They’re betting their shares will not return to new all-time highs any time soon, according to data I obtained this week from Nejat Seyhun, a finance professor at the University of Michigan and one of academia’s leading experts on the behavior of corporate insiders.

“Insiders” include a company’s officers and directors as well as its largest shareholders; they presumably know more about their companies’ prospects than the rest of us. This unfair advantage is one of the reasons the SEC requires insiders to report more or less immediately whenever they buy or sell their companies’ shares.

Seyhun slices and dices these reports to glean insights into the market’s likely path forward. One key insight from his past research is that not all insider selling is equal. Such selling is relatively benign when the market is rising, for example, since it often reflects nothing more than insiders opportunistically cashing in on some of their holdings.

In contrast, insider selling into a falling market is an extremely bad sign, since it indicates little faith that their companies’ shares will soon recover.
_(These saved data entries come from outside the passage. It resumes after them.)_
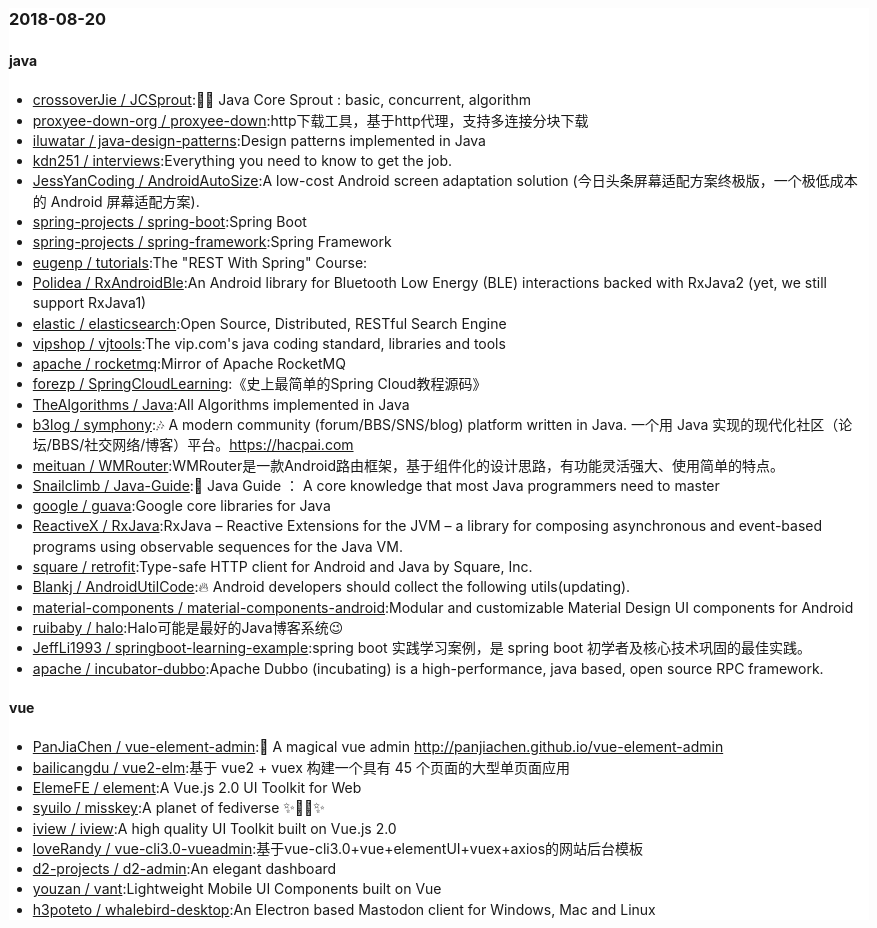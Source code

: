 ### 2018-08-20

#### java
* [crossoverJie / JCSprout](https://github.com/crossoverJie/JCSprout):👨‍🎓 Java Core Sprout : basic, concurrent, algorithm
* [proxyee-down-org / proxyee-down](https://github.com/proxyee-down-org/proxyee-down):http下载工具，基于http代理，支持多连接分块下载
* [iluwatar / java-design-patterns](https://github.com/iluwatar/java-design-patterns):Design patterns implemented in Java
* [kdn251 / interviews](https://github.com/kdn251/interviews):Everything you need to know to get the job.
* [JessYanCoding / AndroidAutoSize](https://github.com/JessYanCoding/AndroidAutoSize):A low-cost Android screen adaptation solution (今日头条屏幕适配方案终极版，一个极低成本的 Android 屏幕适配方案).
* [spring-projects / spring-boot](https://github.com/spring-projects/spring-boot):Spring Boot
* [spring-projects / spring-framework](https://github.com/spring-projects/spring-framework):Spring Framework
* [eugenp / tutorials](https://github.com/eugenp/tutorials):The "REST With Spring" Course:
* [Polidea / RxAndroidBle](https://github.com/Polidea/RxAndroidBle):An Android library for Bluetooth Low Energy (BLE) interactions backed with RxJava2 (yet, we still support RxJava1)
* [elastic / elasticsearch](https://github.com/elastic/elasticsearch):Open Source, Distributed, RESTful Search Engine
* [vipshop / vjtools](https://github.com/vipshop/vjtools):The vip.com's java coding standard, libraries and tools
* [apache / rocketmq](https://github.com/apache/rocketmq):Mirror of Apache RocketMQ
* [forezp / SpringCloudLearning](https://github.com/forezp/SpringCloudLearning):《史上最简单的Spring Cloud教程源码》
* [TheAlgorithms / Java](https://github.com/TheAlgorithms/Java):All Algorithms implemented in Java
* [b3log / symphony](https://github.com/b3log/symphony):🎶 A modern community (forum/BBS/SNS/blog) platform written in Java. 一个用 Java 实现的现代化社区（论坛/BBS/社交网络/博客）平台。https://hacpai.com
* [meituan / WMRouter](https://github.com/meituan/WMRouter):WMRouter是一款Android路由框架，基于组件化的设计思路，有功能灵活强大、使用简单的特点。
* [Snailclimb / Java-Guide](https://github.com/Snailclimb/Java-Guide):📖 Java Guide ： A core knowledge that most Java programmers need to master
* [google / guava](https://github.com/google/guava):Google core libraries for Java
* [ReactiveX / RxJava](https://github.com/ReactiveX/RxJava):RxJava – Reactive Extensions for the JVM – a library for composing asynchronous and event-based programs using observable sequences for the Java VM.
* [square / retrofit](https://github.com/square/retrofit):Type-safe HTTP client for Android and Java by Square, Inc.
* [Blankj / AndroidUtilCode](https://github.com/Blankj/AndroidUtilCode):🔥 Android developers should collect the following utils(updating).
* [material-components / material-components-android](https://github.com/material-components/material-components-android):Modular and customizable Material Design UI components for Android
* [ruibaby / halo](https://github.com/ruibaby/halo):Halo可能是最好的Java博客系统😉
* [JeffLi1993 / springboot-learning-example](https://github.com/JeffLi1993/springboot-learning-example):spring boot 实践学习案例，是 spring boot 初学者及核心技术巩固的最佳实践。
* [apache / incubator-dubbo](https://github.com/apache/incubator-dubbo):Apache Dubbo (incubating) is a high-performance, java based, open source RPC framework.

#### vue
* [PanJiaChen / vue-element-admin](https://github.com/PanJiaChen/vue-element-admin):🎉 A magical vue admin http://panjiachen.github.io/vue-element-admin
* [bailicangdu / vue2-elm](https://github.com/bailicangdu/vue2-elm):基于 vue2 + vuex 构建一个具有 45 个页面的大型单页面应用
* [ElemeFE / element](https://github.com/ElemeFE/element):A Vue.js 2.0 UI Toolkit for Web
* [syuilo / misskey](https://github.com/syuilo/misskey):A planet of fediverse ✨🐢🚀✨
* [iview / iview](https://github.com/iview/iview):A high quality UI Toolkit built on Vue.js 2.0
* [loveRandy / vue-cli3.0-vueadmin](https://github.com/loveRandy/vue-cli3.0-vueadmin):基于vue-cli3.0+vue+elementUI+vuex+axios的网站后台模板
* [d2-projects / d2-admin](https://github.com/d2-projects/d2-admin):An elegant dashboard
* [youzan / vant](https://github.com/youzan/vant):Lightweight Mobile UI Components built on Vue
* [h3poteto / whalebird-desktop](https://github.com/h3poteto/whalebird-desktop):An Electron based Mastodon client for Windows, Mac and Linux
In fact, such selling often indicates that insiders believe their shares will continue declining, which is why they think it’s important to sell sooner than later.

Unfortunately, this is how insiders behaved in February, when the coronavirus-induced correction started gathering momentum.

Consider a monthly ratio from Seyhun that reflects how many companies had net insider buying in that month. To calculate this, he takes all companies with any insider transactions in that month and determines the proportion of them that had more insider buying than selling. In contrast to a 10-year average of 0.27, this proportion in February fell to 0.20. This means that in February, only one of every five companies with insider transactions experienced more insider buying than selling.

The insiders’ recent selling stands in stark contrast to their reaction to market weakness in the summer of 2019. Then, as you can see from the accompanying chart, Seyhun’s ratio jumped to one of its highest levels of the last decade. And, sure enough, the S&P 500 SPX, -3.39% over the subsequent six months gained 19%. The insiders’ message now is not nearly as upbeat.

To be sure, not all analyses of recent insider behavior have been as downbeat as Seyhun’s. In fact, some have reached outright bullish conclusions.

What gives? The main source of the difference is the attention paid to the third group of investors who are included in the legal definition of insider: a company’s largest shareholders. Seyhun’s research has found that these shareholders on average have no particular forecasting ability, so he ignores their transactions and focuses solely on those of company officers and directors. This makes a big difference, since the transactions of large shareholders (often from big institutional investors) are several orders of magnitude larger than those of officers and shareholders.

The bottom line? The insiders who historically are most worth following are on balance bearish.